◆ DESCRIPTION OF THE TASK:
From the listing below, copy each line that contains the word "부영사랑으로".

....

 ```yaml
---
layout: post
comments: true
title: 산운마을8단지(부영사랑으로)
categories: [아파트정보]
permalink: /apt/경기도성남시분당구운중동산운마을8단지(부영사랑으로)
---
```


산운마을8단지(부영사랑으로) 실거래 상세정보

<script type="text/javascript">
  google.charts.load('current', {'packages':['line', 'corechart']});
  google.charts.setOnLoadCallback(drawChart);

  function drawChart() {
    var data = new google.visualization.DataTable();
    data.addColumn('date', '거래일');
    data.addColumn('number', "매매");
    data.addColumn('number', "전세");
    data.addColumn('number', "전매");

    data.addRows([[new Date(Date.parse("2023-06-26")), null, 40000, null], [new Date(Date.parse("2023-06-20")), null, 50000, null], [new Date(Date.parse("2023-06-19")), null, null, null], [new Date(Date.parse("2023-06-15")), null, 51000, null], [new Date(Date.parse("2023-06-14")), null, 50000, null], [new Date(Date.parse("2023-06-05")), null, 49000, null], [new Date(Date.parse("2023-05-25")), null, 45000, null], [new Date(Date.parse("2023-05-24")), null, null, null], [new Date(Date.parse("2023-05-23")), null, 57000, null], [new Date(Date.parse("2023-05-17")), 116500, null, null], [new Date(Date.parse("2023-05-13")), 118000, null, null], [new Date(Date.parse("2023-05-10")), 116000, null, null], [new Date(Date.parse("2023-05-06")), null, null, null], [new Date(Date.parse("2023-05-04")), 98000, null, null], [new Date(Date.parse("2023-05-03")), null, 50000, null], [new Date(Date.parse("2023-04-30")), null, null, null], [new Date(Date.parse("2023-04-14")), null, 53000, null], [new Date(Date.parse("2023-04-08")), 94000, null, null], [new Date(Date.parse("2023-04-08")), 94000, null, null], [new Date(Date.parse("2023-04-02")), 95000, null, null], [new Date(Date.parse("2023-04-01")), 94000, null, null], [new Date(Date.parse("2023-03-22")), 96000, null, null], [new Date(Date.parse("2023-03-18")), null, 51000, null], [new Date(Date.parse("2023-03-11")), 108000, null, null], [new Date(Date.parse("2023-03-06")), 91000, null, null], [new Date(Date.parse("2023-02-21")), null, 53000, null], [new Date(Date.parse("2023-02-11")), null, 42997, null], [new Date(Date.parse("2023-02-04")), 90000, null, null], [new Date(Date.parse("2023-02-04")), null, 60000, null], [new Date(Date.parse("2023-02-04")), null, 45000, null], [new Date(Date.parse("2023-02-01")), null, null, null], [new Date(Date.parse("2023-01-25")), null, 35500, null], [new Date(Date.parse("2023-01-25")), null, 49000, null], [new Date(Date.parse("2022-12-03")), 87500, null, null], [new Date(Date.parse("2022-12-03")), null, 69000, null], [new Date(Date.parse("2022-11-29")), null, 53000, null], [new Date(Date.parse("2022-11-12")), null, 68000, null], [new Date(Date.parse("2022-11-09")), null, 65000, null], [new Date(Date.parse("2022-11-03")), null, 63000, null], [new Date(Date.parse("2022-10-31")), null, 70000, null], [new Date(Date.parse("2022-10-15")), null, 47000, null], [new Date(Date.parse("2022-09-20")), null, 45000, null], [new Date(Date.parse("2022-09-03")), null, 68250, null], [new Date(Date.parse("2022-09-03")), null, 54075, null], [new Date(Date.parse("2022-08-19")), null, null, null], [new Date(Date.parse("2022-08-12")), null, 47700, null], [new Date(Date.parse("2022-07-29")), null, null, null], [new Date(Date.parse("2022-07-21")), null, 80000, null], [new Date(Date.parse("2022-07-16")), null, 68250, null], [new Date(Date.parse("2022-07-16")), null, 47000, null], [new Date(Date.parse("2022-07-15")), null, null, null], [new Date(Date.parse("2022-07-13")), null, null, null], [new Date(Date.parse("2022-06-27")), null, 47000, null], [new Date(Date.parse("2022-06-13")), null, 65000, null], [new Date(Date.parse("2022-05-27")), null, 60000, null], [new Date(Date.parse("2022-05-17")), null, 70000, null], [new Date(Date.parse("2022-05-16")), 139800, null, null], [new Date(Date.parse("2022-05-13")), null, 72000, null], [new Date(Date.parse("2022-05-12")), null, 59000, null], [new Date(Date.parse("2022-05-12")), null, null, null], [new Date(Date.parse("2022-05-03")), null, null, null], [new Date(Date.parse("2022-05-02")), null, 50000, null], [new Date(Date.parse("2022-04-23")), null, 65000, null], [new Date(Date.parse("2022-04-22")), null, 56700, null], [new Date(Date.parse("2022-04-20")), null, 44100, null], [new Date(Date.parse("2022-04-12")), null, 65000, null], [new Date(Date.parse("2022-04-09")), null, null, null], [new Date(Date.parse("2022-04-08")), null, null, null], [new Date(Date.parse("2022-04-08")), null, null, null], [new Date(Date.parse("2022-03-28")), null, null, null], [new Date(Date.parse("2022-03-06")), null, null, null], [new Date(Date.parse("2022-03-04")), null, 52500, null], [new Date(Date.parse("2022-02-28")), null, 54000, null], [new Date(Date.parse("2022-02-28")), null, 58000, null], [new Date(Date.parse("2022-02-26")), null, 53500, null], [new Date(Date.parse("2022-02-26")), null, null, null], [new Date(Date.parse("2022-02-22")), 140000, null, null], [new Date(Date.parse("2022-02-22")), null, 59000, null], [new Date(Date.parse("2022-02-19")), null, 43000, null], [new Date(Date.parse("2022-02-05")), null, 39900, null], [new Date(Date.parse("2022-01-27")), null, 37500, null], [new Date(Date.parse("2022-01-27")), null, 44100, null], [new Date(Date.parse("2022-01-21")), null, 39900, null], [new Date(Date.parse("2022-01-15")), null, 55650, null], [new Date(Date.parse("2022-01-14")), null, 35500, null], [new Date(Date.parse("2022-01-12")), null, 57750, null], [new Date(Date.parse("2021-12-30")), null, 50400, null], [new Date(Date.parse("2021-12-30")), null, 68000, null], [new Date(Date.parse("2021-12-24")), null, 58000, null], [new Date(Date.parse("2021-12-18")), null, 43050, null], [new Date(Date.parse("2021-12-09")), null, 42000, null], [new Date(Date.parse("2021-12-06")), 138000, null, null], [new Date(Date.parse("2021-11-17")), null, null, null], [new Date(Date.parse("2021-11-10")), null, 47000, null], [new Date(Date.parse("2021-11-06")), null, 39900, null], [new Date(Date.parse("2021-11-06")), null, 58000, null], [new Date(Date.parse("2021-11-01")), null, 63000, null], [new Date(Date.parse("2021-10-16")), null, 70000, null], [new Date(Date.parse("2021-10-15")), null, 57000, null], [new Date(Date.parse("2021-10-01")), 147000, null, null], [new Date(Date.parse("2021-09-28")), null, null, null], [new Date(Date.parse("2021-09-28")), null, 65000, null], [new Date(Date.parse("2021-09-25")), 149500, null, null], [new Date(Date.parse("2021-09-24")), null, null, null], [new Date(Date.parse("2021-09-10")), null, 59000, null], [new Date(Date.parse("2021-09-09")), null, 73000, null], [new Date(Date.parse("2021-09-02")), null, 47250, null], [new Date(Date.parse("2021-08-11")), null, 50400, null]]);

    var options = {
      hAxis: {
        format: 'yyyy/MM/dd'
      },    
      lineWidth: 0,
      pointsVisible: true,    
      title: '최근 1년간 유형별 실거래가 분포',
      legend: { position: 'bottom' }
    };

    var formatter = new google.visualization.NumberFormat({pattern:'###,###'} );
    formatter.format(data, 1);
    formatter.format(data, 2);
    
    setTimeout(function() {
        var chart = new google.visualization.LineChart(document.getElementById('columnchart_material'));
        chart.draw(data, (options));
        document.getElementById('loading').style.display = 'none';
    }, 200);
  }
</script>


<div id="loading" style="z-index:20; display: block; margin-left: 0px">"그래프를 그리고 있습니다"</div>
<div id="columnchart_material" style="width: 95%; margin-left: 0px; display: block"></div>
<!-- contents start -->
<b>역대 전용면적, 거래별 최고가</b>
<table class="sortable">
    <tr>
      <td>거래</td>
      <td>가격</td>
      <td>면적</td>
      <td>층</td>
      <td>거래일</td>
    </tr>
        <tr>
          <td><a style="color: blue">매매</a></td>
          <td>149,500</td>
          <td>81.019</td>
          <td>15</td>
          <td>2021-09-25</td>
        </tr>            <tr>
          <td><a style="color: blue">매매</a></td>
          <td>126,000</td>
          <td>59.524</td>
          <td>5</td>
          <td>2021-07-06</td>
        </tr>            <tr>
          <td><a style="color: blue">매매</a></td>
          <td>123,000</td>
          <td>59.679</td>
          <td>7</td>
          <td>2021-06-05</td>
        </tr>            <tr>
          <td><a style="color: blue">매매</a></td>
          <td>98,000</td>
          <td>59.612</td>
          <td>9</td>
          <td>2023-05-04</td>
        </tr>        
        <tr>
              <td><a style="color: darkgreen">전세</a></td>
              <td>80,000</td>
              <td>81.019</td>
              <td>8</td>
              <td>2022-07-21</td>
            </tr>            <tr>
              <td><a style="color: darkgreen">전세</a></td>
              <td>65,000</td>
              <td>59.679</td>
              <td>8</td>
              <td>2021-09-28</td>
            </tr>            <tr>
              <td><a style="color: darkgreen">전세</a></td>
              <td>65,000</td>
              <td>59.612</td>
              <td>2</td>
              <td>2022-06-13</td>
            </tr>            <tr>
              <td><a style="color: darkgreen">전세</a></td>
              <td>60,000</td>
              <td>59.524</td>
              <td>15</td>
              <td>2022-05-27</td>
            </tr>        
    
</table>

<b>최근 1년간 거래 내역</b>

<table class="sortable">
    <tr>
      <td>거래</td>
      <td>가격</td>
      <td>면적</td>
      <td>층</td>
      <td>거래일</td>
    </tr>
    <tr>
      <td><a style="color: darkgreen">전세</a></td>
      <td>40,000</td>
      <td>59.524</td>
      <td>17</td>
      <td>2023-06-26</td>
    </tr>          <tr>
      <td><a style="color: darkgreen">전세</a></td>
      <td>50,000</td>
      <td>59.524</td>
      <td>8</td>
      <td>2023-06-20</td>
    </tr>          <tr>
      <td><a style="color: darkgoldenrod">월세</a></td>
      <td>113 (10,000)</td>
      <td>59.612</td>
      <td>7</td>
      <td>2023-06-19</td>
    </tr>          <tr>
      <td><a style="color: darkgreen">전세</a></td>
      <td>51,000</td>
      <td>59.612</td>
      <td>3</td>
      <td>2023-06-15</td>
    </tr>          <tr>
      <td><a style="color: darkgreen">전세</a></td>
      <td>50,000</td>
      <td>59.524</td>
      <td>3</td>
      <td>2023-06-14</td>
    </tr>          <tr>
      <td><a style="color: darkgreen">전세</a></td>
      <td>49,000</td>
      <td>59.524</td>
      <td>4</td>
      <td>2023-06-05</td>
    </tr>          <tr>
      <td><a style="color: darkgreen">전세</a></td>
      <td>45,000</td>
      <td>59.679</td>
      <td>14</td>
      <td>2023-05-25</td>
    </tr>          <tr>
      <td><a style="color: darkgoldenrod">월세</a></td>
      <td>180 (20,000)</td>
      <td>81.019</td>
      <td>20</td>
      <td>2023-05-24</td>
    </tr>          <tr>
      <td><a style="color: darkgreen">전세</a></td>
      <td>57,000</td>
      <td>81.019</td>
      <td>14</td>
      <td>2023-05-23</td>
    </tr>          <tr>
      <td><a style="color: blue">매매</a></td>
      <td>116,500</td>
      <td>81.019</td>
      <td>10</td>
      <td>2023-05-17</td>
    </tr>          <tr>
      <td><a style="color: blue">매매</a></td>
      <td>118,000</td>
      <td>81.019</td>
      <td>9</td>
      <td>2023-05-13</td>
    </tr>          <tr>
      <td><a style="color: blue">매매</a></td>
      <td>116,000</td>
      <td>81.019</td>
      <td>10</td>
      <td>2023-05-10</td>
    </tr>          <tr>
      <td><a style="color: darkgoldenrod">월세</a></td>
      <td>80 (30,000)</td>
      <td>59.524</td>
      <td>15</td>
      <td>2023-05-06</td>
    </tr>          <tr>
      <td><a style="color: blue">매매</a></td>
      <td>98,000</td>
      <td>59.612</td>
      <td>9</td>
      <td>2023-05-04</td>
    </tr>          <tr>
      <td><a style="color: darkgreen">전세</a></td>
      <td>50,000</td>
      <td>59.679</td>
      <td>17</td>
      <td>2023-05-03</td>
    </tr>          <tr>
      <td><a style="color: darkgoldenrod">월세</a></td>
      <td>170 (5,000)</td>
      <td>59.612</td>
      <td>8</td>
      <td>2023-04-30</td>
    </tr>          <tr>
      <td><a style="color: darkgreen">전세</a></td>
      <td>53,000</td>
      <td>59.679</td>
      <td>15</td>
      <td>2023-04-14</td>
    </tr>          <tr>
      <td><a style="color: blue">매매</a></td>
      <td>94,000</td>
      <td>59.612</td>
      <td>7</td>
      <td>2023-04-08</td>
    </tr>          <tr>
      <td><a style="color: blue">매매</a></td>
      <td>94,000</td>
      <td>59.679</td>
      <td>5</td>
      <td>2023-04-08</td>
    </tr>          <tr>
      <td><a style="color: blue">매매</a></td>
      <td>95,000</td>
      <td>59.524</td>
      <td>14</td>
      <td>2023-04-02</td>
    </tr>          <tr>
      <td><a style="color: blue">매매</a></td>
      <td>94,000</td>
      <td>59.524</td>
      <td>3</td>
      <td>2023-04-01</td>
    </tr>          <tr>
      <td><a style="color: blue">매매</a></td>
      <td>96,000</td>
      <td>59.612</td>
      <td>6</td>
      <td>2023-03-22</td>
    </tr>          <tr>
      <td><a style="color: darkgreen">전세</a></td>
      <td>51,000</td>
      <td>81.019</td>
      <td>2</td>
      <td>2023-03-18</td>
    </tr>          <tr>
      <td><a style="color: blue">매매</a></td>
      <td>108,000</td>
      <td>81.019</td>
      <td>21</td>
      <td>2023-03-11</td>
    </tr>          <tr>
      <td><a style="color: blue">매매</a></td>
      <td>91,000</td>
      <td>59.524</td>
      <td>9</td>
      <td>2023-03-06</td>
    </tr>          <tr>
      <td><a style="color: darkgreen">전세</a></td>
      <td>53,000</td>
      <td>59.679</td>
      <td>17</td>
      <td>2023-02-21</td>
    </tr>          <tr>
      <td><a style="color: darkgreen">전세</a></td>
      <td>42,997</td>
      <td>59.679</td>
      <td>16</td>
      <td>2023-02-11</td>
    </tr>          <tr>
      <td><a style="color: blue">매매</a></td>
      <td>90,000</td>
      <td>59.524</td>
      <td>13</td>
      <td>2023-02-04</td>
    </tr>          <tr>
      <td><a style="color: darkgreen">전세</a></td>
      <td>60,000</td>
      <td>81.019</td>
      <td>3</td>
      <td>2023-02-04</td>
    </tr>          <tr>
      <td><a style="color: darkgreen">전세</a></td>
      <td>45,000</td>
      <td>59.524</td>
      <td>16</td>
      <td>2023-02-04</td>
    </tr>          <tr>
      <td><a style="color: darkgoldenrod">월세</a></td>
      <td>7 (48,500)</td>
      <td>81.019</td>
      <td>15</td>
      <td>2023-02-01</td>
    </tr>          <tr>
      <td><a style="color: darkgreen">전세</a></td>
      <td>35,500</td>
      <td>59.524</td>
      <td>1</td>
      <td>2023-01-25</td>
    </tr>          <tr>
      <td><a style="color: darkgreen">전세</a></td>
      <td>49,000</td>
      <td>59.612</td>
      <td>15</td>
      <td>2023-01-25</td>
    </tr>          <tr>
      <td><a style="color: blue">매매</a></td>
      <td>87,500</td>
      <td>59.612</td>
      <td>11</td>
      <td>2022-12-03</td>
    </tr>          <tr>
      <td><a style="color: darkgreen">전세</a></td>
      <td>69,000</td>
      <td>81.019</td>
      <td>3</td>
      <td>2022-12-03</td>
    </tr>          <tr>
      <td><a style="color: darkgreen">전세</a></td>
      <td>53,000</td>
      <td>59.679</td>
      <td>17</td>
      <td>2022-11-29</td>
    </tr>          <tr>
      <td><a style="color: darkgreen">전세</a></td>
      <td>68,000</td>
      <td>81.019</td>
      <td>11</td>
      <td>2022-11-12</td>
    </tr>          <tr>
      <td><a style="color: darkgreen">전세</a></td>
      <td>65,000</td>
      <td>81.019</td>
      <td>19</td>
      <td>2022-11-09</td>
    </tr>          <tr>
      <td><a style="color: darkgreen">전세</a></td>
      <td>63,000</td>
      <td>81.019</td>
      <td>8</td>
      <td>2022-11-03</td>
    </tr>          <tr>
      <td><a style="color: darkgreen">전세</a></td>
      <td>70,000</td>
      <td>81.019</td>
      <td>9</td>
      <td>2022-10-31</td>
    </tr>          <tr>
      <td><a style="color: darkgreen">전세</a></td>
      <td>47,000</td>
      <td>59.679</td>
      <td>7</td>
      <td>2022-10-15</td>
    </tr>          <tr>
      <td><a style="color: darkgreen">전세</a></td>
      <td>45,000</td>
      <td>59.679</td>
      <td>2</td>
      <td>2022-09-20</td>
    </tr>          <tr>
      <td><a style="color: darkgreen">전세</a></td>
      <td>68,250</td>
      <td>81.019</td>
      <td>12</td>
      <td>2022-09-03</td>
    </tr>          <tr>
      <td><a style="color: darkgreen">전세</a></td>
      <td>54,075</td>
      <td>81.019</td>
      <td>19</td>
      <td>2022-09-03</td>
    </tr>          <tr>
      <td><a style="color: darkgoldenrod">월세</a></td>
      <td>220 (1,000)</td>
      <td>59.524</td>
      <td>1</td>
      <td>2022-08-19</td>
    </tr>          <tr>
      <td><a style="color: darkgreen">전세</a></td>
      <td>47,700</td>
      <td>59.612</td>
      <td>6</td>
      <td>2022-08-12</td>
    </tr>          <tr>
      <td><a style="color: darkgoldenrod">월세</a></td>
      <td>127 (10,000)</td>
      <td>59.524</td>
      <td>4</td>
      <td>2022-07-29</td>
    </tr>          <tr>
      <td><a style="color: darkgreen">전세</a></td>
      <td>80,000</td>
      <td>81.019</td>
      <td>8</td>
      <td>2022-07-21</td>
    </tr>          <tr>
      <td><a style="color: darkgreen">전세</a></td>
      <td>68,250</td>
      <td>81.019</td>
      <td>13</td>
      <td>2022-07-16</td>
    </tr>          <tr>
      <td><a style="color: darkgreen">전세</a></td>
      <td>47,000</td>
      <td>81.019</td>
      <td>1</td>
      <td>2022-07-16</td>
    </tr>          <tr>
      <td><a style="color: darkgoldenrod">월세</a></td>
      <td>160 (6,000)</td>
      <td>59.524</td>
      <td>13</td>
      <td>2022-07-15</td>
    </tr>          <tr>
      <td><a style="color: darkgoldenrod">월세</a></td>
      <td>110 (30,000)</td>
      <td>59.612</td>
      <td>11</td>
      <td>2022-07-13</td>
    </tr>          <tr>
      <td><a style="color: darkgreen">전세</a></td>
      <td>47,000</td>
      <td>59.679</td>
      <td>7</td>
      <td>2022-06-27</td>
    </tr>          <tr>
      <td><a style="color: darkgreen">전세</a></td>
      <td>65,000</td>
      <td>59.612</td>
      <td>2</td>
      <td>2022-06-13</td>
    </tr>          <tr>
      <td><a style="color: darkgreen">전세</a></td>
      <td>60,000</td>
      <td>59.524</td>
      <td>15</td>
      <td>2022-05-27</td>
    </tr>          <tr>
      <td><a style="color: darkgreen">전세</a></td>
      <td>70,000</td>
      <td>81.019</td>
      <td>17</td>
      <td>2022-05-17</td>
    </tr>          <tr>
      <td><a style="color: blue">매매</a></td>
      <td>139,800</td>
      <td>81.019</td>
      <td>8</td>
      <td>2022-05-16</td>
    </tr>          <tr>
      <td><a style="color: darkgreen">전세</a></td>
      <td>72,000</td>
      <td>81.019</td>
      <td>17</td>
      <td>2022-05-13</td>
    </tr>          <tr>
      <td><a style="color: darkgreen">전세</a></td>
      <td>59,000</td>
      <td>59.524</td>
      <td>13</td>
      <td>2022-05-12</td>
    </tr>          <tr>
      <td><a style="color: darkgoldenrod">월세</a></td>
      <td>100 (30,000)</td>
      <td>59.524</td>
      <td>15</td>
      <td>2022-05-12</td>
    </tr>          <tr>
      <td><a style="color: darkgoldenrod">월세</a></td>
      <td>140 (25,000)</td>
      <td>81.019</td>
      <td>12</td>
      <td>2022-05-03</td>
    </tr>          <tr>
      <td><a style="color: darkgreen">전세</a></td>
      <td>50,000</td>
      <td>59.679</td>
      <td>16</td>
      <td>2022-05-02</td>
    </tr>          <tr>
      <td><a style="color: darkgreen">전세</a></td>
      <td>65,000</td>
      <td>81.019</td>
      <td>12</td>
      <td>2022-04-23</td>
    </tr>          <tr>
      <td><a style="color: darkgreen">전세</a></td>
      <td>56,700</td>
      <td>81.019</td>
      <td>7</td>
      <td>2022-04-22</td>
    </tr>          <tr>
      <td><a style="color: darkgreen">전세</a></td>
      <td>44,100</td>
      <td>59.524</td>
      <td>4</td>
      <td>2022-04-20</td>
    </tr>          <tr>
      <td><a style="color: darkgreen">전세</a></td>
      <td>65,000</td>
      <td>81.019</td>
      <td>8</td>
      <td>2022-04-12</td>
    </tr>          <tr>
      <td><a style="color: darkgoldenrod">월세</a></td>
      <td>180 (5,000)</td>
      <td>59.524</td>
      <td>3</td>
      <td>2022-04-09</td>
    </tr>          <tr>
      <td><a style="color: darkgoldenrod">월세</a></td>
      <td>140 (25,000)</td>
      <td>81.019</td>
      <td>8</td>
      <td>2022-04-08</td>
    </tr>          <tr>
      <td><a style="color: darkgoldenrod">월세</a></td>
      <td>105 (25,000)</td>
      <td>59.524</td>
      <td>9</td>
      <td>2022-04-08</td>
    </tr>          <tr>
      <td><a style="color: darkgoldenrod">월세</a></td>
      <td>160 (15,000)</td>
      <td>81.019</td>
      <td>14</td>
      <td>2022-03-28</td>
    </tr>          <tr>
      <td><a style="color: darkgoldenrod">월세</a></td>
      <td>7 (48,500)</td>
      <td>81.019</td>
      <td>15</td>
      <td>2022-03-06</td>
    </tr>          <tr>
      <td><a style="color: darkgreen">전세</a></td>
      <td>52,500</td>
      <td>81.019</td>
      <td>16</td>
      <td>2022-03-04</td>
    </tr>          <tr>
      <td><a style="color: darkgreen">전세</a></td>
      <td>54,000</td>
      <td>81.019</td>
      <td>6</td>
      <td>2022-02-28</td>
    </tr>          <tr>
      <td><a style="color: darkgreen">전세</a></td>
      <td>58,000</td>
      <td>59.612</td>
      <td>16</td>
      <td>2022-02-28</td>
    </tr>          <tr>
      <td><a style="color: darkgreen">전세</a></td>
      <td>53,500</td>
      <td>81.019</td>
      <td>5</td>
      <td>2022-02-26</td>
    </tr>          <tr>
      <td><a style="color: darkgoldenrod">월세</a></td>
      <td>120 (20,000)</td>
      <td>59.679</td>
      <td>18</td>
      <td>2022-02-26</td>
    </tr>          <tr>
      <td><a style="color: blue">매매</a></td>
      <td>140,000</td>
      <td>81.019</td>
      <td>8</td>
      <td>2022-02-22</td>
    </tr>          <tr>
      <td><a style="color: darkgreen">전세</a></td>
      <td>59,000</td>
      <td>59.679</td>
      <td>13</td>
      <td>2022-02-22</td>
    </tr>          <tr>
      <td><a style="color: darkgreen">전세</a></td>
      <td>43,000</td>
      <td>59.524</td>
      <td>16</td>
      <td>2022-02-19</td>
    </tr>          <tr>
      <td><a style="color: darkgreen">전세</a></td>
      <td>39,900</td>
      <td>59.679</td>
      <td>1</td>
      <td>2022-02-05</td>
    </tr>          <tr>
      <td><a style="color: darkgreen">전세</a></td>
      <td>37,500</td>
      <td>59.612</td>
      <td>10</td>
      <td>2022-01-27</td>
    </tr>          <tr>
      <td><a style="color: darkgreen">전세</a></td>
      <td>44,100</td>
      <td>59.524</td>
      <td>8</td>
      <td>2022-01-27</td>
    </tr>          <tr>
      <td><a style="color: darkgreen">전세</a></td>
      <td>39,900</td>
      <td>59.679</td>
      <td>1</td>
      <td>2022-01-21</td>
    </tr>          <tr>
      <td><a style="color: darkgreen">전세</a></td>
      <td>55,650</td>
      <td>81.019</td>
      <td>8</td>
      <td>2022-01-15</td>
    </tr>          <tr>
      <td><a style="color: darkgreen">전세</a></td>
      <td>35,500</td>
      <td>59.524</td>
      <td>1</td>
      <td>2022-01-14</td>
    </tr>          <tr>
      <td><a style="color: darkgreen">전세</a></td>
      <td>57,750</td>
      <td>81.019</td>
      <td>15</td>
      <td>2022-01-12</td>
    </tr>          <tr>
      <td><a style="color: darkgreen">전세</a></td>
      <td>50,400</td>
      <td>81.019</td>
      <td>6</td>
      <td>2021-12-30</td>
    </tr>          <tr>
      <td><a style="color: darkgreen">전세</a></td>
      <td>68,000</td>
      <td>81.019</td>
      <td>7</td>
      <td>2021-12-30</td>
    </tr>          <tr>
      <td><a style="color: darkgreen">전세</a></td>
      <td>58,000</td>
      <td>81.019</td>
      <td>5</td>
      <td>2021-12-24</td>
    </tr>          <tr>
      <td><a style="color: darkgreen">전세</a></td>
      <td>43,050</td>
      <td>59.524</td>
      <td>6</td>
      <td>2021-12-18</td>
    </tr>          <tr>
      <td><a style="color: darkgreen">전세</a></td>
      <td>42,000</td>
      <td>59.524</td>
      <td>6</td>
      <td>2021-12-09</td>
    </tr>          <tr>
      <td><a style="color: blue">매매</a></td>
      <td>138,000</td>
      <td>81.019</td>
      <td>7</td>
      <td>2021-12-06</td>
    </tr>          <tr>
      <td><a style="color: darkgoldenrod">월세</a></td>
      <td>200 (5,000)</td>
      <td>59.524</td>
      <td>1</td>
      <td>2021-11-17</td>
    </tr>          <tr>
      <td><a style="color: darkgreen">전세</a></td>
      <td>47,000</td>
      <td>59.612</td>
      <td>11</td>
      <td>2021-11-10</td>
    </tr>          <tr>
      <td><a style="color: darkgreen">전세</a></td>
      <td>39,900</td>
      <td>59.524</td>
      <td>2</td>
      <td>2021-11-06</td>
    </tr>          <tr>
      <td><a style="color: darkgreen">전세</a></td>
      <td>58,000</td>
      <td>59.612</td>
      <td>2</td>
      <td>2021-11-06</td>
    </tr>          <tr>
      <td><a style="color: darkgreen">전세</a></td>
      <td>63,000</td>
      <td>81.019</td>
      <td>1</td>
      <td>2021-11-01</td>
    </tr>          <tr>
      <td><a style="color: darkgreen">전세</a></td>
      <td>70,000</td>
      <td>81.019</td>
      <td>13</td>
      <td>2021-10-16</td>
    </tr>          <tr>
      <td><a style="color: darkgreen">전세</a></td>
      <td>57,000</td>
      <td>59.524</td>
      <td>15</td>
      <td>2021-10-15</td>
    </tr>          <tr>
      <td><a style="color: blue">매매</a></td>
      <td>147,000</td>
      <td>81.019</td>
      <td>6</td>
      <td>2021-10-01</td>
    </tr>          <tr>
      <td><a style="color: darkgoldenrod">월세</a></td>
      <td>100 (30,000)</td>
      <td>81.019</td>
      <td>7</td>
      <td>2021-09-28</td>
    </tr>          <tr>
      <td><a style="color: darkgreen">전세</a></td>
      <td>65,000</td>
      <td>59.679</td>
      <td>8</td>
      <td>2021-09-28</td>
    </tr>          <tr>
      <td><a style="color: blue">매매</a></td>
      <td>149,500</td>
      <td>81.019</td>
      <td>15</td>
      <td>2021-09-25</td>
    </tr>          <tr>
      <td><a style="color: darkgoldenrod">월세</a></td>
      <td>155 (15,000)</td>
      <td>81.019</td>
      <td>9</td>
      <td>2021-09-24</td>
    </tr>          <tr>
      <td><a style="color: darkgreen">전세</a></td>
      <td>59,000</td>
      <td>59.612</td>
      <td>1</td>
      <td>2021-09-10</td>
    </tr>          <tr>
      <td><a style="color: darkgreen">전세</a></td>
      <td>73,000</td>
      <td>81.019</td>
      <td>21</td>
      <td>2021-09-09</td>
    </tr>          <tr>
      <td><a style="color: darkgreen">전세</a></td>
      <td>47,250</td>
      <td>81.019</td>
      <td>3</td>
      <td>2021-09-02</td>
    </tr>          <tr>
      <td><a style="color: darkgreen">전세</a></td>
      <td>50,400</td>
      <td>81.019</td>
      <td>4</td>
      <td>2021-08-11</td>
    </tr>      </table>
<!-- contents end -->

....

◆ RESULT:
title: 산운마을8단지(부영사랑으로)
permalink: /apt/경기도성남시분당구운중동산운마을8단지(부영사랑으로)
산운마을8단지(부영사랑으로) 실거래 상세정보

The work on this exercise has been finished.